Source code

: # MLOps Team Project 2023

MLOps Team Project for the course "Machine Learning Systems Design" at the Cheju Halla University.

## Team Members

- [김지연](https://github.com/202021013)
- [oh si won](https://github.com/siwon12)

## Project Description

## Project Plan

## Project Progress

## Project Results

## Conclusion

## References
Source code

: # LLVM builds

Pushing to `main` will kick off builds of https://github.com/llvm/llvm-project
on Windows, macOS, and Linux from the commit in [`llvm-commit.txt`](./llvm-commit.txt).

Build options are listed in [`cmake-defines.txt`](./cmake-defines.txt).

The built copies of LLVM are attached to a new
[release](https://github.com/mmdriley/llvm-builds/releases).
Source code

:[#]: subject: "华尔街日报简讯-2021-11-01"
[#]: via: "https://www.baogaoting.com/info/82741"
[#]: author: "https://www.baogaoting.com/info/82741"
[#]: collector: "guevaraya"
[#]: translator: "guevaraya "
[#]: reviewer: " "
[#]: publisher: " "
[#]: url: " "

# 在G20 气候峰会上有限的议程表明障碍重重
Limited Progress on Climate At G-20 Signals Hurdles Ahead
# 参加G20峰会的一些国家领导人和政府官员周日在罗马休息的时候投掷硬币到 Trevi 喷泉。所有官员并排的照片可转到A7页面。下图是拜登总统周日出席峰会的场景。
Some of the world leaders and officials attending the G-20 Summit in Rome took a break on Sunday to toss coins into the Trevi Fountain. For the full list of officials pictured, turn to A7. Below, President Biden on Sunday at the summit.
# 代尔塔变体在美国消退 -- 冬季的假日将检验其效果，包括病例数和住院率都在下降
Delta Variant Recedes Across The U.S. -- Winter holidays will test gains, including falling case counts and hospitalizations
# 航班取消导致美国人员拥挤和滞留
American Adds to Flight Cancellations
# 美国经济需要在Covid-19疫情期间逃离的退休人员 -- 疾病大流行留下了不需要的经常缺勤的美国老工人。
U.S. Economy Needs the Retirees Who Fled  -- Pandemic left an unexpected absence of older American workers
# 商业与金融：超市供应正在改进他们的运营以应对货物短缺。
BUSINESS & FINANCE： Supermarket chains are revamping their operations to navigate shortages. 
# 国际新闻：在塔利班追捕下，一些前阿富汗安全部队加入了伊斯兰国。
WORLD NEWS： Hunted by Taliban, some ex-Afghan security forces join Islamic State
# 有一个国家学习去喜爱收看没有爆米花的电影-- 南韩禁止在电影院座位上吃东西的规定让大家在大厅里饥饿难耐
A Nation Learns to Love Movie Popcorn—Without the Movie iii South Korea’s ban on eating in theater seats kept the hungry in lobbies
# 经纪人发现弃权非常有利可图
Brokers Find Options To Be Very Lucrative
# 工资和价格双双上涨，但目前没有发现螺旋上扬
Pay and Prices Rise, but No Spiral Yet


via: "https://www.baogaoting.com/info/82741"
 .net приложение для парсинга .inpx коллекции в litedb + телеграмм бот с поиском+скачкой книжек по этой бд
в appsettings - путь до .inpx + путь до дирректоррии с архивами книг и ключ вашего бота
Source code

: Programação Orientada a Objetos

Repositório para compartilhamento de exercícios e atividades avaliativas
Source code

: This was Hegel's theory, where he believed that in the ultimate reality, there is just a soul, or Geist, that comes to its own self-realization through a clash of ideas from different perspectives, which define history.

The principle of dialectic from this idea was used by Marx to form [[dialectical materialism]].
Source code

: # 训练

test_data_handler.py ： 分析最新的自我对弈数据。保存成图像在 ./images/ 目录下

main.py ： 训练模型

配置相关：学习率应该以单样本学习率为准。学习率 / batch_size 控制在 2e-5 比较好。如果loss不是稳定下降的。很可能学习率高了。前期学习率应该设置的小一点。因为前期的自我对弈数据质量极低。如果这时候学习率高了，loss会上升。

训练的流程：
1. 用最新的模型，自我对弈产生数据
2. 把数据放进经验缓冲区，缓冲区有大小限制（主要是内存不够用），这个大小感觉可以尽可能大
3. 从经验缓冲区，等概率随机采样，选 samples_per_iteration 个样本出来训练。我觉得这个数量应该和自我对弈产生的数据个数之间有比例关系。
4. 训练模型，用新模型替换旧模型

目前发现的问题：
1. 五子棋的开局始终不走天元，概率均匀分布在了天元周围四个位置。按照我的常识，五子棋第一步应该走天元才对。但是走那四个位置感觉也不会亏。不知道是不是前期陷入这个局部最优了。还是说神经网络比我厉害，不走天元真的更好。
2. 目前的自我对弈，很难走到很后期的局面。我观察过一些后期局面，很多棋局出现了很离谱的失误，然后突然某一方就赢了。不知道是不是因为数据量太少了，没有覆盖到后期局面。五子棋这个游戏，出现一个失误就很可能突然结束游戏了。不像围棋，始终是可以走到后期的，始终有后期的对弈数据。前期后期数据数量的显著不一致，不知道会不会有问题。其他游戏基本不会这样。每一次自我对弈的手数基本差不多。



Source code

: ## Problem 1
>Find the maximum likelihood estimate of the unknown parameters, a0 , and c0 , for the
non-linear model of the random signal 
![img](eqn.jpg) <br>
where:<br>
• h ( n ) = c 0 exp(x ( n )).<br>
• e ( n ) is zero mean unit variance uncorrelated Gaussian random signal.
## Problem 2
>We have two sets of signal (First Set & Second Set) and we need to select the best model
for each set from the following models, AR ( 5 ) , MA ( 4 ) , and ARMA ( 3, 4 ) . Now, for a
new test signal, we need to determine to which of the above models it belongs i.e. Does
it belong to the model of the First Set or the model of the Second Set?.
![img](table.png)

> **Brief**: Within the data above, pick out all lines holding the word "American".

> **Answer to the problem**:
American Adds to Flight Cancellations
U.S. Economy Needs the Retirees Who Fled  -- Pandemic left an unexpected absence of older American workers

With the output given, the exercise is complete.